EXERCISE DIRECTIONS:
Output the lines of the records below exactly, beginning at their first line and ending at the line with "传统的犯罪侦查是反应型的被动"; include no pictures.

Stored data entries
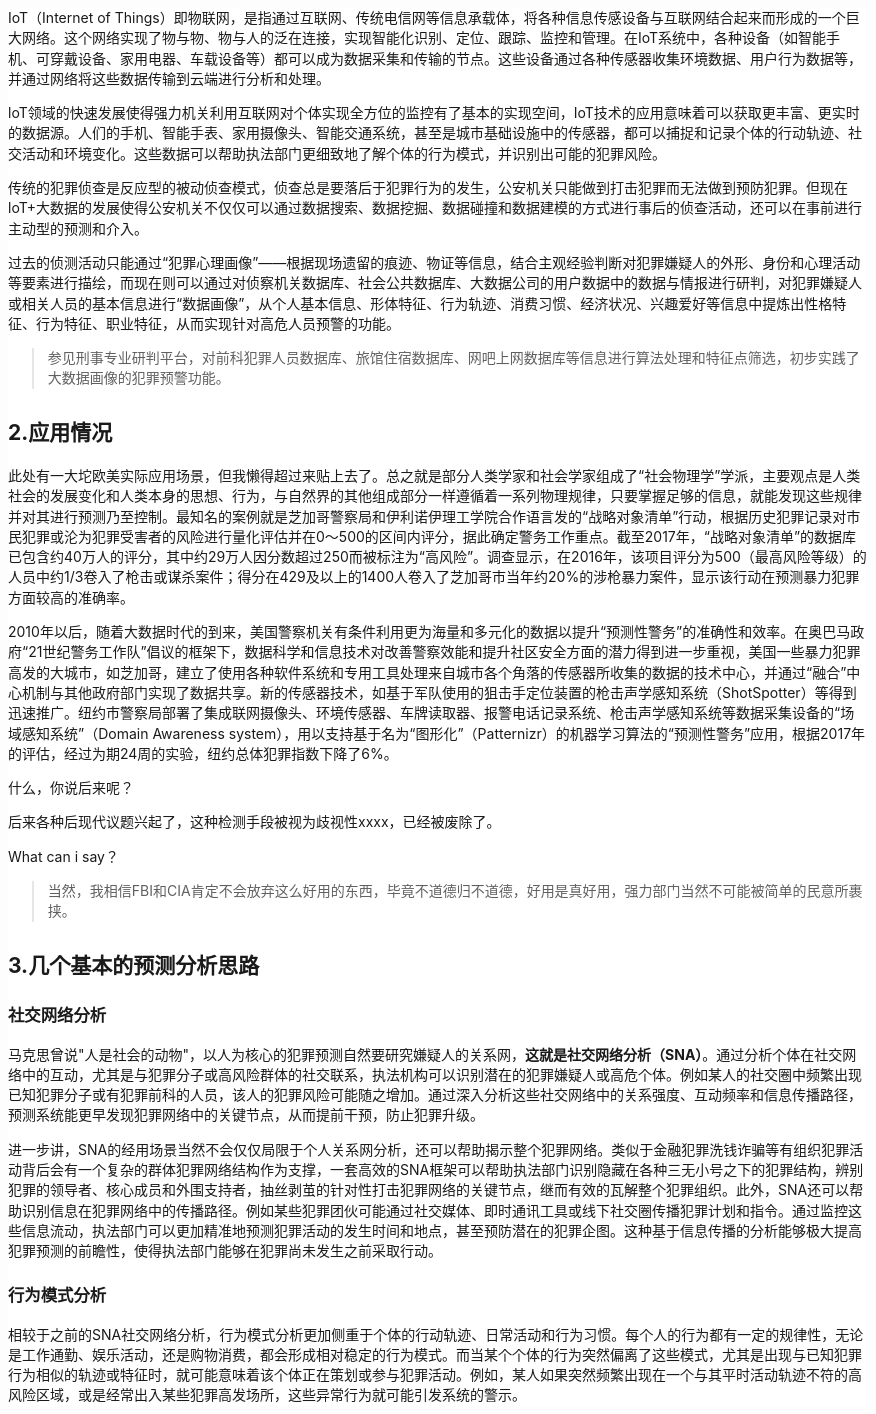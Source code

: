 IoT（Internet of Things）即物联网，是指通过互联网、传统电信网等信息承载体，将各种信息传感设备与互联网结合起来而形成的一个巨大网络。这个网络实现了物与物、物与人的泛在连接，实现智能化识别、定位、跟踪、监控和管理。在IoT系统中，各种设备（如智能手机、可穿戴设备、家用电器、车载设备等）都可以成为数据采集和传输的节点。这些设备通过各种传感器收集环境数据、用户行为数据等，并通过网络将这些数据传输到云端进行分析和处理。

loT领域的快速发展使得强力机关利用互联网对个体实现全方位的监控有了基本的实现空间，IoT技术的应用意味着可以获取更丰富、更实时的数据源。人们的手机、智能手表、家用摄像头、智能交通系统，甚至是城市基础设施中的传感器，都可以捕捉和记录个体的行动轨迹、社交活动和环境变化。这些数据可以帮助执法部门更细致地了解个体的行为模式，并识别出可能的犯罪风险。

传统的犯罪侦查是反应型的被动侦查模式，侦查总是要落后于犯罪行为的发生，公安机关只能做到打击犯罪而无法做到预防犯罪。但现在loT+大数据的发展使得公安机关不仅仅可以通过数据搜索、数据挖掘、数据碰撞和数据建模的方式进行事后的侦查活动，还可以在事前进行主动型的预测和介入。

过去的侦测活动只能通过“犯罪心理画像”——根据现场遗留的痕迹、物证等信息，结合主观经验判断对犯罪嫌疑人的外形、身份和心理活动等要素进行描绘，而现在则可以通过对侦察机关数据库、社会公共数据库、大数据公司的用户数据中的数据与情报进行研判，对犯罪嫌疑人或相关人员的基本信息进行“数据画像”，从个人基本信息、形体特征、行为轨迹、消费习惯、经济状况、兴趣爱好等信息中提炼出性格特征、行为特征、职业特征，从而实现针对高危人员预警的功能。

> 参见刑事专业研判平台，对前科犯罪人员数据库、旅馆住宿数据库、网吧上网数据库等信息进行算法处理和特征点筛选，初步实践了大数据画像的犯罪预警功能。

## 2.应用情况

此处有一大坨欧美实际应用场景，但我懒得超过来贴上去了。总之就是部分人类学家和社会学家组成了“社会物理学”学派，主要观点是人类社会的发展变化和人类本身的思想、行为，与自然界的其他组成部分一样遵循着一系列物理规律，只要掌握足够的信息，就能发现这些规律并对其进行预测乃至控制。最知名的案例就是芝加哥警察局和伊利诺伊理工学院合作语言发的“战略对象清单”行动，根据历史犯罪记录对市民犯罪或沦为犯罪受害者的风险进行量化评估并在0～500的区间内评分，据此确定警务工作重点。截至2017年，“战略对象清单”的数据库已包含约40万人的评分，其中约29万人因分数超过250而被标注为“高风险”。调查显示，在2016年，该项目评分为500（最高风险等级）的人员中约1/3卷入了枪击或谋杀案件；得分在429及以上的1400人卷入了芝加哥市当年约20%的涉枪暴力案件，显示该行动在预测暴力犯罪方面较高的准确率。

2010年以后，随着大数据时代的到来，美国警察机关有条件利用更为海量和多元化的数据以提升“预测性警务”的准确性和效率。在奥巴马政府“21世纪警务工作队”倡议的框架下，数据科学和信息技术对改善警察效能和提升社区安全方面的潜力得到进一步重视，美国一些暴力犯罪高发的大城市，如芝加哥，建立了使用各种软件系统和专用工具处理来自城市各个角落的传感器所收集的数据的技术中心，并通过“融合”中心机制与其他政府部门实现了数据共享。新的传感器技术，如基于军队使用的狙击手定位装置的枪击声学感知系统（ShotSpotter）等得到迅速推广。纽约市警察局部署了集成联网摄像头、环境传感器、车牌读取器、报警电话记录系统、枪击声学感知系统等数据采集设备的“场域感知系统”（Domain Awareness system），用以支持基于名为“图形化”（Patternizr）的机器学习算法的“预测性警务”应用，根据2017年的评估，经过为期24周的实验，纽约总体犯罪指数下降了6%。

什么，你说后来呢？

后来各种后现代议题兴起了，这种检测手段被视为歧视性xxxx，已经被废除了。

What can i say？

> 当然，我相信FBI和CIA肯定不会放弃这么好用的东西，毕竟不道德归不道德，好用是真好用，强力部门当然不可能被简单的民意所裹挟。

## 3.几个基本的预测分析思路

### 社交网络分析

马克思曾说"人是社会的动物"，以人为核心的犯罪预测自然要研究嫌疑人的关系网，**这就是社交网络分析（SNA）**。通过分析个体在社交网络中的互动，尤其是与犯罪分子或高风险群体的社交联系，执法机构可以识别潜在的犯罪嫌疑人或高危个体。例如某人的社交圈中频繁出现已知犯罪分子或有犯罪前科的人员，该人的犯罪风险可能随之增加。通过深入分析这些社交网络中的关系强度、互动频率和信息传播路径，预测系统能更早发现犯罪网络中的关键节点，从而提前干预，防止犯罪升级。

进一步讲，SNA的经用场景当然不会仅仅局限于个人关系网分析，还可以帮助揭示整个犯罪网络。类似于金融犯罪洗钱诈骗等有组织犯罪活动背后会有一个复杂的群体犯罪网络结构作为支撑，一套高效的SNA框架可以帮助执法部门识别隐藏在各种三无小号之下的犯罪结构，辨别犯罪的领导者、核心成员和外围支持者，抽丝剥茧的针对性打击犯罪网络的关键节点，继而有效的瓦解整个犯罪组织。此外，SNA还可以帮助识别信息在犯罪网络中的传播路径。例如某些犯罪团伙可能通过社交媒体、即时通讯工具或线下社交圈传播犯罪计划和指令。通过监控这些信息流动，执法部门可以更加精准地预测犯罪活动的发生时间和地点，甚至预防潜在的犯罪企图。这种基于信息传播的分析能够极大提高犯罪预测的前瞻性，使得执法部门能够在犯罪尚未发生之前采取行动。

### 行为模式分析

相较于之前的SNA社交网络分析，行为模式分析更加侧重于个体的行动轨迹、日常活动和行为习惯。每个人的行为都有一定的规律性，无论是工作通勤、娱乐活动，还是购物消费，都会形成相对稳定的行为模式。而当某个个体的行为突然偏离了这些模式，尤其是出现与已知犯罪行为相似的轨迹或特征时，就可能意味着该个体正在策划或参与犯罪活动。例如，某人如果突然频繁出现在一个与其平时活动轨迹不符的高风险区域，或是经常出入某些犯罪高发场所，这些异常行为就可能引发系统的警示。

EXERCISE RESULT:
Source code

: IoT（Internet of Things）即物联网，是指通过互联网、传统电信网等信息承载体，将各种信息传感设备与互联网结合起来而形成的一个巨大网络。这个网络实现了物与物、物与人的泛在连接，实现智能化识别、定位、跟踪、监控和管理。在IoT系统中，各种设备（如智能手机、可穿戴设备、家用电器、车载设备等）都可以成为数据采集和传输的节点。这些设备通过各种传感器收集环境数据、用户行为数据等，并通过网络将这些数据传输到云端进行分析和处理。

loT领域的快速发展使得强力机关利用互联网对个体实现全方位的监控有了基本的实现空间，IoT技术的应用意味着可以获取更丰富、更实时的数据源。人们的手机、智能手表、家用摄像头、智能交通系统，甚至是城市基础设施中的传感器，都可以捕捉和记录个体的行动轨迹、社交活动和环境变化。这些数据可以帮助执法部门更细致地了解个体的行为模式，并识别出可能的犯罪风险。

传统的犯罪侦查是反应型的被动侦查模式，侦查总是要落后于犯罪行为的发生，公安机关只能做到打击犯罪而无法做到预防犯罪。但现在loT+大数据的发展使得公安机关不仅仅可以通过数据搜索、数据挖掘、数据碰撞和数据建模的方式进行事后的侦查活动，还可以在事前进行主动型的预测和介入。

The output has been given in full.